*** Begin section ***
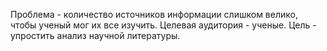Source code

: Проблема - количество источников информации слишком велико, чтобы ученый мог их все изучить.
Целевая аудитория - ученые.
Цель - упростить анализ научной литературы.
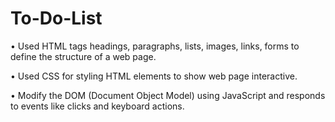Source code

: # To-Do-List

•	Used HTML tags headings, paragraphs, lists, images, links, forms to define the structure of a web page. 

•	Used CSS for styling HTML elements to show web page interactive.

•	Modify the DOM (Document Object Model) using JavaScript and responds to events like clicks and keyboard actions.
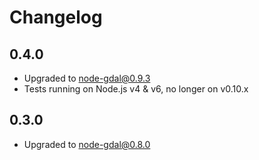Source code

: # Changelog

## 0.4.0

 - Upgraded to node-gdal@0.9.3
 - Tests running on Node.js v4 & v6, no longer on v0.10.x

## 0.3.0

 - Upgraded to node-gdal@0.8.0
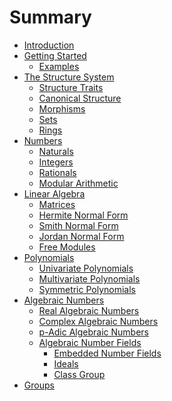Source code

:# Summary

- [Introduction](./introduction.md)
- [Getting Started](./getting_started/getting_started.md)
  - [Examples](./getting_started/examples.md)
- [The Structure System](./structure/structure_root.md)
  - [Structure Traits](./structure/structure.md)
  - [Canonical Structure](./structure/canonical.md)
  - [Morphisms]()
  - [Sets]()
  - [Rings]()
- [Numbers]()
  - [Naturals](./numbers/naturals.md)
  - [Integers](./numbers/integers.md)
  - [Rationals](./numbers/rationals.md)
  - [Modular Arithmetic]()
- [Linear Algebra]()
  - [Matrices]()
  - [Hermite Normal Form]()
  - [Smith Normal Form]()
  - [Jordan Normal Form]()
  - [Free Modules](./linear/finitely_free_modules.md)
- [Polynomials]()
  - [Univariate Polynomials]()
  - [Multivariate Polynomials](./multi_polys.md)
  - [Symmetric Polynomials]()
- [Algebraic Numbers]()
  - [Real Algebraic Numbers]()
  - [Complex Algebraic Numbers]()
  - [p-Adic Algebraic Numbers]()
  - [Algebraic Number Fields]()
    - [Embedded Number Fields]()
    - [Ideals](./anf_ideals.md)
    - [Class Group]()
- [Groups]()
*** End section ***
- [YOUR OBJECTIVE]: Give the entries again, exactly and in full, with no image included.

- [SOLUTION TO THIS TASK]:
Source code

: Проблема - количество источников информации слишком велико, чтобы ученый мог их все изучить.
Целевая аудитория - ученые.
Цель - упростить анализ научной литературы.
Source code

: # To-Do-List

•	Used HTML tags headings, paragraphs, lists, images, links, forms to define the structure of a web page. 

•	Used CSS for styling HTML elements to show web page interactive.

•	Modify the DOM (Document Object Model) using JavaScript and responds to events like clicks and keyboard actions.
Source code

: # Changelog

## 0.4.0

 - Upgraded to node-gdal@0.9.3
 - Tests running on Node.js v4 & v6, no longer on v0.10.x

## 0.3.0

 - Upgraded to node-gdal@0.8.0
Source code

:# Summary

- [Introduction](./introduction.md)
- [Getting Started](./getting_started/getting_started.md)
  - [Examples](./getting_started/examples.md)
- [The Structure System](./structure/structure_root.md)
  - [Structure Traits](./structure/structure.md)
  - [Canonical Structure](./structure/canonical.md)
  - [Morphisms]()
  - [Sets]()
  - [Rings]()
- [Numbers]()
  - [Naturals](./numbers/naturals.md)
  - [Integers](./numbers/integers.md)
  - [Rationals](./numbers/rationals.md)
  - [Modular Arithmetic]()
- [Linear Algebra]()
  - [Matrices]()
  - [Hermite Normal Form]()
  - [Smith Normal Form]()
  - [Jordan Normal Form]()
  - [Free Modules](./linear/finitely_free_modules.md)
- [Polynomials]()
  - [Univariate Polynomials]()
  - [Multivariate Polynomials](./multi_polys.md)
  - [Symmetric Polynomials]()
- [Algebraic Numbers]()
  - [Real Algebraic Numbers]()
  - [Complex Algebraic Numbers]()
  - [p-Adic Algebraic Numbers]()
  - [Algebraic Number Fields]()
    - [Embedded Number Fields]()
    - [Ideals](./anf_ideals.md)
    - [Class Group]()
- [Groups]()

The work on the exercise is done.